Reproduce exactly the lines below from the one containing "and extended grammars" through the one containing "Even(x) \lor Odd(x))$", including both, and nothing else.
[Input — start]
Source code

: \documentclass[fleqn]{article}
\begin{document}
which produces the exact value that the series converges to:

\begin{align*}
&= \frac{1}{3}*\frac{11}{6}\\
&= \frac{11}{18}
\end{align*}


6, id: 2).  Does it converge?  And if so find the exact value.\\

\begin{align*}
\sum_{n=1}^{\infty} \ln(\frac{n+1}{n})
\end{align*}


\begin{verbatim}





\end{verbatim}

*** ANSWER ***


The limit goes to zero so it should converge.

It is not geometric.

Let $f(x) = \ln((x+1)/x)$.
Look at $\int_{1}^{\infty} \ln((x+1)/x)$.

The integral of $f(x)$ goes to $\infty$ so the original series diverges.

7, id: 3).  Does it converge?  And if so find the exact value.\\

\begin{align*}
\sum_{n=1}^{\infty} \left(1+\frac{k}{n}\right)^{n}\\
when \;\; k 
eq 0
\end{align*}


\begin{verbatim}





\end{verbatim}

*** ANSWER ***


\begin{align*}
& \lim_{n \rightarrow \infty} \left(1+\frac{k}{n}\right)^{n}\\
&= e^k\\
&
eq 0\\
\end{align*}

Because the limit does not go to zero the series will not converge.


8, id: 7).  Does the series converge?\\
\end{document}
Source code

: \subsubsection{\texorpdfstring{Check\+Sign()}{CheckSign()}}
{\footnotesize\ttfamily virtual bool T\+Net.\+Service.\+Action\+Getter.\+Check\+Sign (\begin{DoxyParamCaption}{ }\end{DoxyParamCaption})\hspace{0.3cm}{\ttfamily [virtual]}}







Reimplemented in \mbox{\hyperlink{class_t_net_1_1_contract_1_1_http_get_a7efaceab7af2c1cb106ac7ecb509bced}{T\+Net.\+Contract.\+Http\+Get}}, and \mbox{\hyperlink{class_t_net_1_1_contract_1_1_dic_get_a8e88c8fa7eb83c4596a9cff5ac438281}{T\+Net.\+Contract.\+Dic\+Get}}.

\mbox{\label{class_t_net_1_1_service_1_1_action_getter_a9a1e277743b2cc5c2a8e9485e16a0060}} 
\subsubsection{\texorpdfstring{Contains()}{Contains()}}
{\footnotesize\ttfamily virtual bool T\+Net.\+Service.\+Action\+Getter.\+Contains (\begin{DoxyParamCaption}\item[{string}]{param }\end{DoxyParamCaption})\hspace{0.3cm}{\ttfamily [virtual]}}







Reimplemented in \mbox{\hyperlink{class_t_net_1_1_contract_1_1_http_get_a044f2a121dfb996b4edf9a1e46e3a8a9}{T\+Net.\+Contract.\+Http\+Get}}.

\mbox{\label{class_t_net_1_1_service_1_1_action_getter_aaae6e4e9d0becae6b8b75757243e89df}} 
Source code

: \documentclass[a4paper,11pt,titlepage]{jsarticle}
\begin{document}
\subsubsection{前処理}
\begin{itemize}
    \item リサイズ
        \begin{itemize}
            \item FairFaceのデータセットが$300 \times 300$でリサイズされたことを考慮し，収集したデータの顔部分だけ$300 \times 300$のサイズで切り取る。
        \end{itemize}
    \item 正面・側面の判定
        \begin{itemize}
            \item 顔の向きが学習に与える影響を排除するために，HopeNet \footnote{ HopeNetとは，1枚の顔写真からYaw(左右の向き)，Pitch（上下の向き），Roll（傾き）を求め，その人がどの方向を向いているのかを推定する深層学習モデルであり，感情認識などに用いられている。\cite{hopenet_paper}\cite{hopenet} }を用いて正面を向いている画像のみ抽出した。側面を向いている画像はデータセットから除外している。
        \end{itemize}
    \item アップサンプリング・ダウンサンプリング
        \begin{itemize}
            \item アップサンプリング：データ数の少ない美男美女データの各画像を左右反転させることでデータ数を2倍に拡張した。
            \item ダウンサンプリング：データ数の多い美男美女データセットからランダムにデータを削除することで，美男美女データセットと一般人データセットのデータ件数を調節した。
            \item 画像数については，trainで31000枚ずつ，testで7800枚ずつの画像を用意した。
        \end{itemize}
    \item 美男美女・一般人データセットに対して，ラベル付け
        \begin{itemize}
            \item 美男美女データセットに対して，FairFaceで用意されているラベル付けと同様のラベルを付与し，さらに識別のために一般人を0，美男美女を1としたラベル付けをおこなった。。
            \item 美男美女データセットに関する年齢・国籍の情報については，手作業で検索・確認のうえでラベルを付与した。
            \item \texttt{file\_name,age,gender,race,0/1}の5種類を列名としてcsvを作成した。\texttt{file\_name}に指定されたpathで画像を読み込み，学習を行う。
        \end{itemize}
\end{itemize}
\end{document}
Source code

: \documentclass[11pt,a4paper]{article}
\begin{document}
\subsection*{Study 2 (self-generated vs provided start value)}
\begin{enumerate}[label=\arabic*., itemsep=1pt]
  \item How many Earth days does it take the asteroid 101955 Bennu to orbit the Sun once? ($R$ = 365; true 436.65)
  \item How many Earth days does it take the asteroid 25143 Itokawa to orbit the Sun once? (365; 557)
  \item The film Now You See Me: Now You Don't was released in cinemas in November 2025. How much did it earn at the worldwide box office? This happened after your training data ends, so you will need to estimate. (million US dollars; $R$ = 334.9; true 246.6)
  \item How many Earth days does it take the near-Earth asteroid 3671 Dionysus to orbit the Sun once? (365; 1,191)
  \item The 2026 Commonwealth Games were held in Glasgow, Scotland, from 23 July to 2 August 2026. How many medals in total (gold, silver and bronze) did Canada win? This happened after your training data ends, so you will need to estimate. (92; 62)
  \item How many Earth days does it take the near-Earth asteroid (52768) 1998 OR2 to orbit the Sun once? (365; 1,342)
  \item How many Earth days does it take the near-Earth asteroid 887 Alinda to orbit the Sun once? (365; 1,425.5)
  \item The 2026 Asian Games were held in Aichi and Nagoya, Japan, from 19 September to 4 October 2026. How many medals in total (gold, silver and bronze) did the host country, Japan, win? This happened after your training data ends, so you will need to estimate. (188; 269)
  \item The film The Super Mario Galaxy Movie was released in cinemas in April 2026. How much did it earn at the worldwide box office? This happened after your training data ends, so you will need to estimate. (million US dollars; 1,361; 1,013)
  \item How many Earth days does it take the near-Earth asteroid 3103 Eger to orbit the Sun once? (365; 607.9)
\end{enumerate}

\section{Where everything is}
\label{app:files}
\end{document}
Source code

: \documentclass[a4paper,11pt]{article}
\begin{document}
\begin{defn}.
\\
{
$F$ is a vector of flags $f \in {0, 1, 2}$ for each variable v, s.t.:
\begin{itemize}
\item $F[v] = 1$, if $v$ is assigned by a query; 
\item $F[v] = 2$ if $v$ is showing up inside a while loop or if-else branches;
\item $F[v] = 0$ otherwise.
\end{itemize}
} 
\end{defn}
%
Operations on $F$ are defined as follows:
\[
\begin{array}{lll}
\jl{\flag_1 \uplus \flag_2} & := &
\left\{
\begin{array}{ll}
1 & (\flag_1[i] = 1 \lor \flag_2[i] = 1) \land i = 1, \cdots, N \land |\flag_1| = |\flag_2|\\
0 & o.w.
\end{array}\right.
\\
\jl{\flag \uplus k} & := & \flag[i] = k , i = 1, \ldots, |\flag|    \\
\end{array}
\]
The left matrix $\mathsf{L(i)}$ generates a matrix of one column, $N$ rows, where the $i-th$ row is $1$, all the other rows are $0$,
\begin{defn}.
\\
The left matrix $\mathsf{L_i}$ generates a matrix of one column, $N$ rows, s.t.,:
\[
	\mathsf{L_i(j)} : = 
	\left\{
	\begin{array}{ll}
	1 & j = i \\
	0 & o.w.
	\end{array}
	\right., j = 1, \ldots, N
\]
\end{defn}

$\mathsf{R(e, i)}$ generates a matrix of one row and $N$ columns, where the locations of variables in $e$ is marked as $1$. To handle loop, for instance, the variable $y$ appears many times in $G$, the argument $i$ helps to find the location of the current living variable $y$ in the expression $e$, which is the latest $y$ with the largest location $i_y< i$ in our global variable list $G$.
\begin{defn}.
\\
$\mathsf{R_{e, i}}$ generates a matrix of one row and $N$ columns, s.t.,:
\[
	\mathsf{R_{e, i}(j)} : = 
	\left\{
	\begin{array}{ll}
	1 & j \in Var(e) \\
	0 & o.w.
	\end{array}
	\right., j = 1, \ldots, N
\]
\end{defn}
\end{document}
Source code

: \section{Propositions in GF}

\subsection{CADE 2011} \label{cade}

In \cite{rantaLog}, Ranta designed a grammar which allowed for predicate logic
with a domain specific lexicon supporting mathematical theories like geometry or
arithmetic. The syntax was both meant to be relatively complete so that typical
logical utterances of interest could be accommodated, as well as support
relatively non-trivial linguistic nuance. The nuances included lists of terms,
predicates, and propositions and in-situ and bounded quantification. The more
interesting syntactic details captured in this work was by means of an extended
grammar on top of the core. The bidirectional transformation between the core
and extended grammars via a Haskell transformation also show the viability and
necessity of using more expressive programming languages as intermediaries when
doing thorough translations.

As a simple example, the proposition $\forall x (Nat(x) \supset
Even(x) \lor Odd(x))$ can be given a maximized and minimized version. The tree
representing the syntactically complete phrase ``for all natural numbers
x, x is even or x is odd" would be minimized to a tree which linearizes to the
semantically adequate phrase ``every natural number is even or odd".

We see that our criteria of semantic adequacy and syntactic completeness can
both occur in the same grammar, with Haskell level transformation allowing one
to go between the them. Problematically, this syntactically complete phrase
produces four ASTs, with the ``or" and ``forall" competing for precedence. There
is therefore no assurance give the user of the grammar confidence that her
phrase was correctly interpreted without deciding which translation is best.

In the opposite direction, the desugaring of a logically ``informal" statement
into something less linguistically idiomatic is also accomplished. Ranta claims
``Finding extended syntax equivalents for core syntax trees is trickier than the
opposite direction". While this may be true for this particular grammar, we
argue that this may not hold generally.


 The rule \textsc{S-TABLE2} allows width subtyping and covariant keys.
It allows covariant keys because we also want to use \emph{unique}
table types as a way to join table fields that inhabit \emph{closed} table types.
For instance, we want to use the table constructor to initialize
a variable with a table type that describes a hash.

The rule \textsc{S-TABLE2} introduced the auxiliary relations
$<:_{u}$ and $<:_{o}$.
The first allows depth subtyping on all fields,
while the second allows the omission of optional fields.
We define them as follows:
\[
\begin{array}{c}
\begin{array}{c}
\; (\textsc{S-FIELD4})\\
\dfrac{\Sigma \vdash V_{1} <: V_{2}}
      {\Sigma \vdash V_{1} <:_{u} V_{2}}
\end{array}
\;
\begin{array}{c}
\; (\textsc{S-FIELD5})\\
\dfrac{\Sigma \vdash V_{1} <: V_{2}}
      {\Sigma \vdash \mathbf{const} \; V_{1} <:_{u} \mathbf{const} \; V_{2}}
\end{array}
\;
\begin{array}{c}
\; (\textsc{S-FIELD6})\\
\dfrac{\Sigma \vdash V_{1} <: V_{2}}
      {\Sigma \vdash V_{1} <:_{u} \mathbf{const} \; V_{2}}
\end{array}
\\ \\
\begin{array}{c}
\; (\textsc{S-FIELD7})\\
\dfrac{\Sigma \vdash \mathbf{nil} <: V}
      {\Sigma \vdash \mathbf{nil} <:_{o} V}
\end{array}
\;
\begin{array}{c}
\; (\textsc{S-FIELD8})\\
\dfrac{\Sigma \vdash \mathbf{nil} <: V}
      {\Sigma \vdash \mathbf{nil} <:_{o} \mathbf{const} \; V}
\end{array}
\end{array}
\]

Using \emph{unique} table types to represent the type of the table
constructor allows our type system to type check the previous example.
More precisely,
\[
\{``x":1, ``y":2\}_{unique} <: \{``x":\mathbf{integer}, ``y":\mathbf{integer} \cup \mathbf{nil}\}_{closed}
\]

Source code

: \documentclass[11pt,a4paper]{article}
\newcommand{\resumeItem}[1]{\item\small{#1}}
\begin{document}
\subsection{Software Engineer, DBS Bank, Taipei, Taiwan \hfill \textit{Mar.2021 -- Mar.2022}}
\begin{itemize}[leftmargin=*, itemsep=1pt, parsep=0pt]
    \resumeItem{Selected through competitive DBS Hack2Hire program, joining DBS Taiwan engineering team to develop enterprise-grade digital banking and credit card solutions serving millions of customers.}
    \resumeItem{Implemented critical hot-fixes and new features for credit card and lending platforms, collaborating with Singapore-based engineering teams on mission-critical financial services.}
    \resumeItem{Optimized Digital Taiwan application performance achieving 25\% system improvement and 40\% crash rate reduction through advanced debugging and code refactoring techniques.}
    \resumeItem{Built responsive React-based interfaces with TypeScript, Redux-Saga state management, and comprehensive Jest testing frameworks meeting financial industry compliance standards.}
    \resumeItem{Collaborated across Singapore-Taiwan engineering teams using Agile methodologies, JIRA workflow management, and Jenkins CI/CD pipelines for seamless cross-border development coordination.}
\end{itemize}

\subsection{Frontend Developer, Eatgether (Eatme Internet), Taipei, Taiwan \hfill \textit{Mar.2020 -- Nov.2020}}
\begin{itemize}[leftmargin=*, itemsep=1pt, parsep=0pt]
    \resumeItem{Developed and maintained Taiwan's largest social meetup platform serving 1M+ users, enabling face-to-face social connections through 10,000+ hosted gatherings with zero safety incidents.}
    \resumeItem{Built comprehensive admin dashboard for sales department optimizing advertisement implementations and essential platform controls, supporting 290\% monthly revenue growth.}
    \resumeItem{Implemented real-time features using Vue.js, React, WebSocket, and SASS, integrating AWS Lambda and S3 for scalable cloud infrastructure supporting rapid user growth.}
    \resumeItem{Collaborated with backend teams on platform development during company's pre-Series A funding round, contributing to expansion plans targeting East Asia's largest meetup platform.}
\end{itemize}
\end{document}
[Input — finish]
Final answer:
and extended grammars via a Haskell transformation also show the viability and
necessity of using more expressive programming languages as intermediaries when
doing thorough translations.

As a simple example, the proposition $\forall x (Nat(x) \supset
Even(x) \lor Odd(x))$ can be given a maximized and minimized version. The tree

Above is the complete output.